• [WORK ORDER] One range is to be output from the listing below, exactly as written: the line with "### Features Left to Implement" to the line with "creating web pages", both kept.

• [RECORD EXCERPTS]
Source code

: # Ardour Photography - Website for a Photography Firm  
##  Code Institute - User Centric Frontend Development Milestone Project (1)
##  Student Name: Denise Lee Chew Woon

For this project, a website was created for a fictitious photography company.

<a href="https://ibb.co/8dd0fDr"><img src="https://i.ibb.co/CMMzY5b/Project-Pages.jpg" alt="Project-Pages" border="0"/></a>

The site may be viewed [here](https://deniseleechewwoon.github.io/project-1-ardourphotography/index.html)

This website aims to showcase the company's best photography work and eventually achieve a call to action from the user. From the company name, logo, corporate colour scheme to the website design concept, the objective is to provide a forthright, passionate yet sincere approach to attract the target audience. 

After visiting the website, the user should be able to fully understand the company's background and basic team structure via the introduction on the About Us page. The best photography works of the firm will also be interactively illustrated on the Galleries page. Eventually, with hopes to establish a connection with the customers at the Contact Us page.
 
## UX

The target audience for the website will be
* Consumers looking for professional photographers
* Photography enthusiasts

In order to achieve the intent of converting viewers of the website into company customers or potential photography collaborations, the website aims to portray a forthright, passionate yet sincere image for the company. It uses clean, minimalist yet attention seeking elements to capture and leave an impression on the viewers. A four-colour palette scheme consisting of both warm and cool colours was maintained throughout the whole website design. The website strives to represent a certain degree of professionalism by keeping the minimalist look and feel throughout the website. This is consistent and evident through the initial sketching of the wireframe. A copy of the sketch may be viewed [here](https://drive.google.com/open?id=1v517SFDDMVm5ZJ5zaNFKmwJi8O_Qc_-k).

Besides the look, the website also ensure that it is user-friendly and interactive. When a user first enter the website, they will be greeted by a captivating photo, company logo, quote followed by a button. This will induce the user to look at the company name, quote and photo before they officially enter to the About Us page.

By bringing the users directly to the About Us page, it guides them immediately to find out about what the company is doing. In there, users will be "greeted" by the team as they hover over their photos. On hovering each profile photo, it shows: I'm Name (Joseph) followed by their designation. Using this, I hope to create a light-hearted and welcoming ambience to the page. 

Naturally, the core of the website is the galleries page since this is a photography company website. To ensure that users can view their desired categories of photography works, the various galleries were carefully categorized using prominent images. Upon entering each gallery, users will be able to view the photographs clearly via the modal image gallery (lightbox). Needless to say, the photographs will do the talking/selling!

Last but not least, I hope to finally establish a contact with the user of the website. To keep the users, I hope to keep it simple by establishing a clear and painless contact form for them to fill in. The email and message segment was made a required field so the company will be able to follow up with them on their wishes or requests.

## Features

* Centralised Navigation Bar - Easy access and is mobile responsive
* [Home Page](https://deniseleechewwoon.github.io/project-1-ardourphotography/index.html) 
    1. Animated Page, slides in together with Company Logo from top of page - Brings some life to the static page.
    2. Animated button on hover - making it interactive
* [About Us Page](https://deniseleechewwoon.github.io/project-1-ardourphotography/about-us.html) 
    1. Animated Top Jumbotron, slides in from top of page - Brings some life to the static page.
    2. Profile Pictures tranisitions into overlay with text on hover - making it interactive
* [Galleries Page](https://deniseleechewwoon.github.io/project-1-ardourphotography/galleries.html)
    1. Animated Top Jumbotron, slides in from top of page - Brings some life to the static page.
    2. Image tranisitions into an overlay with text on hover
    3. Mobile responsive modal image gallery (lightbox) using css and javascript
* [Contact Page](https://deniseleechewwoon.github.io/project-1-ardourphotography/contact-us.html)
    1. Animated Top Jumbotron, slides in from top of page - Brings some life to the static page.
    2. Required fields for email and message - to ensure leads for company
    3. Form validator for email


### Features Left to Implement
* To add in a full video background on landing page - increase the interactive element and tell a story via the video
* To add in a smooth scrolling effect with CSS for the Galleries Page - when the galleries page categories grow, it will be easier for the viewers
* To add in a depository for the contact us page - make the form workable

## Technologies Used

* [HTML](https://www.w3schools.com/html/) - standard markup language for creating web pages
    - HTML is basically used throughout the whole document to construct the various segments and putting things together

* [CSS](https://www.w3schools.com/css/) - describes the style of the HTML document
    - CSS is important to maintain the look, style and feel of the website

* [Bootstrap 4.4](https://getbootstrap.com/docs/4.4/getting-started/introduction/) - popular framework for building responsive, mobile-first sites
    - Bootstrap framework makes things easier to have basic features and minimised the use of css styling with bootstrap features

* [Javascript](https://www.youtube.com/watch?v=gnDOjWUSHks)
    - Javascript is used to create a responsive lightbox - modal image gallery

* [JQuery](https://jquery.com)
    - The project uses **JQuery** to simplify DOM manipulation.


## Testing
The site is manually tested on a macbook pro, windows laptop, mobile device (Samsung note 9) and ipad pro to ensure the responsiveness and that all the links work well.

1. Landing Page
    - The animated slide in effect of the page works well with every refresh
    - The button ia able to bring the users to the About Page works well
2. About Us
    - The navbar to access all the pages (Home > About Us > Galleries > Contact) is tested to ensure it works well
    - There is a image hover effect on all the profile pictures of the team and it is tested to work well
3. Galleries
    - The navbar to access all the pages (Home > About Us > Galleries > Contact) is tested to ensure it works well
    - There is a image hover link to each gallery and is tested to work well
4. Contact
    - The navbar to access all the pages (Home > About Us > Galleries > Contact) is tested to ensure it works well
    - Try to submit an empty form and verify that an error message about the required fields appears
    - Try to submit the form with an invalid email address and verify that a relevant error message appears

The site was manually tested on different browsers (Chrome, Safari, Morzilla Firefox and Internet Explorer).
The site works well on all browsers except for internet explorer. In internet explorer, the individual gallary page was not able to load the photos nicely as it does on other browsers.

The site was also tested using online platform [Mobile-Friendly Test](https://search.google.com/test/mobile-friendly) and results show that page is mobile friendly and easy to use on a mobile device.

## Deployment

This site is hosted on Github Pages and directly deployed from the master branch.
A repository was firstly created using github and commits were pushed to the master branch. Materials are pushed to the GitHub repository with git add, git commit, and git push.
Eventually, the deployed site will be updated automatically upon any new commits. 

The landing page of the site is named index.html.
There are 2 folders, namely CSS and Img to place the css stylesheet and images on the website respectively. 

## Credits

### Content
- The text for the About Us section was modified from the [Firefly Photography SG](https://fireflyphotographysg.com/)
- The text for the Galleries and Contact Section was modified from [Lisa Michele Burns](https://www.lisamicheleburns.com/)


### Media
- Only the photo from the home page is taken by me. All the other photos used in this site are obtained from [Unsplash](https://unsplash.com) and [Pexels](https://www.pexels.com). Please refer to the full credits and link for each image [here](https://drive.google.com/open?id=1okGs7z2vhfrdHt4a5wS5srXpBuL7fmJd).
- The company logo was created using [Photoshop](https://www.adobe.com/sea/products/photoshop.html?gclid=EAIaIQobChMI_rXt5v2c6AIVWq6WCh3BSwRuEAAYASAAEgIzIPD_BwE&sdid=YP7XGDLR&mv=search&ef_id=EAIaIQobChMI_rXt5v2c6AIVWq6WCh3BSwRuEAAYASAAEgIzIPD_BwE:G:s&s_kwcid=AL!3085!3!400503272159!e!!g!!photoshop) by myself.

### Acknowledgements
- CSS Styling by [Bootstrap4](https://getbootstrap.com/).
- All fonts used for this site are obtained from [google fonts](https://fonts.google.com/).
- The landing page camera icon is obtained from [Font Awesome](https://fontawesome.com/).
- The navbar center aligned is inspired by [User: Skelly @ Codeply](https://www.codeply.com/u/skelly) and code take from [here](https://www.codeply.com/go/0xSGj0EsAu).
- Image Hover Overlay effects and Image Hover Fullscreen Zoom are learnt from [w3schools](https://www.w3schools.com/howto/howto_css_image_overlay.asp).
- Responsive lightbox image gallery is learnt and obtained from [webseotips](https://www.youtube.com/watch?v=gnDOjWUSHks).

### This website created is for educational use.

• [REPLY TO THE EXERCISE]
### Features Left to Implement
* To add in a full video background on landing page - increase the interactive element and tell a story via the video
* To add in a smooth scrolling effect with CSS for the Galleries Page - when the galleries page categories grow, it will be easier for the viewers
* To add in a depository for the contact us page - make the form workable

## Technologies Used

* [HTML](https://www.w3schools.com/html/) - standard markup language for creating web pages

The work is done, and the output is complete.